Hope that helps to an extent.


----------



## bnayc (Jan 3, 2012)

Thank you for sharing stoddard. She was beautiful! What type of pad did you use for her? 
My new mare (foxy) was getting two pound of grain the summer, which I felt was a lot. But I guess they didn't want her to lose the weight. I didn't know about the weight loss concerns with sway back. Thank you!


----------



## Kawonu (Apr 24, 2011)

bnayc said:


> Thank you for sharing stoddard. She was beautiful! What type of pad did you use for her?
> My new mare (foxy) was getting two pound of grain the summer, which I felt was a lot. But I guess they didn't want her to lose the weight. I didn't know about the weight loss concerns with sway back. Thank you!


I don't remember the brand, but I didn't use anything thick. I tried once and she actually acted up a lot more. Each horse is different though, and if I had found this tack store when I owned her, I'd of bought her this memory foam pad to make it easier on her withers. A little extra advice - use a breast collar to help keep your saddle from sliding down her back. It'll happen ten times easier on a sloped back horse than it will any other horse out there.

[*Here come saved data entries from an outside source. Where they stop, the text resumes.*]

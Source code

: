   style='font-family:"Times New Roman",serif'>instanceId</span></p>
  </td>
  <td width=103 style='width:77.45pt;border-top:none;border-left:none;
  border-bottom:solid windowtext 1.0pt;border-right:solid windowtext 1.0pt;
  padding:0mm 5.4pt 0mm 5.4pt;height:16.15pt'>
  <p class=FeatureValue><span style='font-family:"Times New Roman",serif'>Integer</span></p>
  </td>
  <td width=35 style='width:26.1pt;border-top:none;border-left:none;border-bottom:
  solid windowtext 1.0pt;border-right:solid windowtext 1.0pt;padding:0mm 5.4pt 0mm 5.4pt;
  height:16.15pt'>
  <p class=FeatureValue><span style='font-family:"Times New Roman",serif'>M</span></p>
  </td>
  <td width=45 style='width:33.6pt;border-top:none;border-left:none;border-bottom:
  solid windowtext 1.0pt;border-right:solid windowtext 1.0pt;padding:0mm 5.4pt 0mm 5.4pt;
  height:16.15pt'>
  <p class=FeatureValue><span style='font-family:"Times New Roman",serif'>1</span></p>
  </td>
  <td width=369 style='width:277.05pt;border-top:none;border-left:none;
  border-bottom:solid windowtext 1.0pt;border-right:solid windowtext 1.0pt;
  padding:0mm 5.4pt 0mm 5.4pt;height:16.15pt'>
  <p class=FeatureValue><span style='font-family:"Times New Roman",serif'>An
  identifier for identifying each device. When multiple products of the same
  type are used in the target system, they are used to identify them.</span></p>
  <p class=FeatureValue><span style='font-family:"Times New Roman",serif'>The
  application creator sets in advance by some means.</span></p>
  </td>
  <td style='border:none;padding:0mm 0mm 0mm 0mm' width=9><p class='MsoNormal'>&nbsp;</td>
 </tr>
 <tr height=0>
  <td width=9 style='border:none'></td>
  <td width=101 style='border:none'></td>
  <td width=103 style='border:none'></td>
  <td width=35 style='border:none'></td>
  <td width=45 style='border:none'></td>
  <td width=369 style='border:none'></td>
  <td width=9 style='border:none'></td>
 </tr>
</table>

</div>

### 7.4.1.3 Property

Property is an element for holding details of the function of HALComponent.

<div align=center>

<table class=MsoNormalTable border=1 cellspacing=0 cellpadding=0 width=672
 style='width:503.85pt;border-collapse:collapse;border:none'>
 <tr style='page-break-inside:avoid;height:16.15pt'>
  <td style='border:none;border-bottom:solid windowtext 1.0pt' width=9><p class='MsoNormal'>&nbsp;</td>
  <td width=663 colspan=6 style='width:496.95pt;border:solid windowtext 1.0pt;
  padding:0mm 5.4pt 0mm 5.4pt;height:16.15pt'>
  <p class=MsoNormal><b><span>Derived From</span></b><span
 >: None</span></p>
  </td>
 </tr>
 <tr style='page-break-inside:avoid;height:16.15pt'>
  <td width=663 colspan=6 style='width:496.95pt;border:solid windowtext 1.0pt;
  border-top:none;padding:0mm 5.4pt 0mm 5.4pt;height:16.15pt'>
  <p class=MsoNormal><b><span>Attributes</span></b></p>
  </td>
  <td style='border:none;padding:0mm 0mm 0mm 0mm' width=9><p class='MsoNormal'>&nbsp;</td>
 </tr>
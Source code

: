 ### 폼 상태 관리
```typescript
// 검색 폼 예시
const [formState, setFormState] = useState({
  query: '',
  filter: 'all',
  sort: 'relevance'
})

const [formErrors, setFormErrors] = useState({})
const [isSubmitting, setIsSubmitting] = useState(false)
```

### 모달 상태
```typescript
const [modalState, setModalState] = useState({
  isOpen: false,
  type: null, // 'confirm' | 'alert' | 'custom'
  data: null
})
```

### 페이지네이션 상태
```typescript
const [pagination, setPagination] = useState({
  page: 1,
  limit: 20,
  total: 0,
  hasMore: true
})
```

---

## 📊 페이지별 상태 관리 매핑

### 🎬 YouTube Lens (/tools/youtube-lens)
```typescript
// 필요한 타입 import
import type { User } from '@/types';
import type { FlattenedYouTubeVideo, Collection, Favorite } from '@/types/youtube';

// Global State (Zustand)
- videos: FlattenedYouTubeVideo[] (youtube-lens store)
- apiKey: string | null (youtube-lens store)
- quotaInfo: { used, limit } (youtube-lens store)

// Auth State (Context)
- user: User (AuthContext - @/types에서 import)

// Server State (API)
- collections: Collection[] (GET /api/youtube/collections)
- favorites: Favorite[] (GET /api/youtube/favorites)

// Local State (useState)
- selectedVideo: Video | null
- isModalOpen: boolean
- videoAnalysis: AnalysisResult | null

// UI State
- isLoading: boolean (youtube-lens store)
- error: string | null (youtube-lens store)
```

Also, thank you. I loved her with all my heart and I saw her as being the prettiest horse alive.  (what owner doesn't do that?)


----------



## bnayc (Jan 3, 2012)

Anybody else?


----------



## rascalboy (Jun 30, 2007)

I personally wouldn't bother with a saddle. It is harder for a horse to gain correct muscle while only worked in a saddle (the compression plus the fact that a lot of horses tense up while working, which retards muscle growth). I'd get a nice bareback pad and use that to ride in. Are you planning on showing her? If not, why bother spending a ton of money on a special saddle that may or may not fit anyway? Bareback is usually more comfortable for the horse anyway. You can do whatever you want bareback. It isn't any less 'safe' than with a saddle. (I tend to fall off more with a saddle anyway.  ).
Do realize that the older she gets, the more likely it is to start sinking even further. Once those muscles get weaker, her back will go down. This can lead to arthritis and pain. I'd be sure to have her on MSM (super cheap, like $6 a month. Make sure you get 10,000mg per dose. It works awesome on most horses, reducing inflammation before it becomes a problem). A good joint supplement wouldn't hurt, if you can afford it, too. 
Try and do exercises that increase muscle strength in the back. Trotting over raised poles while free lungeing is a great way to encourage her to lift her back. The emphasis is on prancing slowly through the poles, not racing through them.


----------



## bnayc (Jan 3, 2012)

She is already on a joint supplement. I mainly am using her for trails. There are a few just for fun shows around here that I may take her to. One of my super old saddles fire really well, I just need a sway back pad.
The only reason I really want to use a saddle, is because she is very fast and I am still learning her. I'm sure after a few months I would feel more confident without a saddle.


----------



## Kawonu (Apr 24, 2011)

rascalboy said:


> I personally wouldn't bother with a saddle. It is harder for a horse to gain correct muscle while only worked in a saddle (the compression plus the fact that a lot of horses tense up while working, which retards muscle growth). I'd get a nice bareback pad and use that to ride in. Are you planning on showing her? If not, why bother spending a ton of money on a special saddle that may or may not fit anyway? Bareback is usually more comfortable for the horse anyway. You can do whatever you want bareback. It isn't any less 'safe' than with a saddle. (I tend to fall off more with a saddle anyway.  ).
> Do realize that the older she gets, the more likely it is to start sinking even further. Once those muscles get weaker, her back will go down. This can lead to arthritis and pain. I'd be sure to have her on MSM (super cheap, like $6 a month. Make sure you get 10,000mg per dose. It works awesome on most horses, reducing inflammation before it becomes a problem). A good joint supplement wouldn't hurt, if you can afford it, too.
> Try and do exercises that increase muscle strength in the back. Trotting over raised poles while free lungeing is a great way to encourage her to lift her back. The emphasis is on prancing slowly through the poles, not racing through them.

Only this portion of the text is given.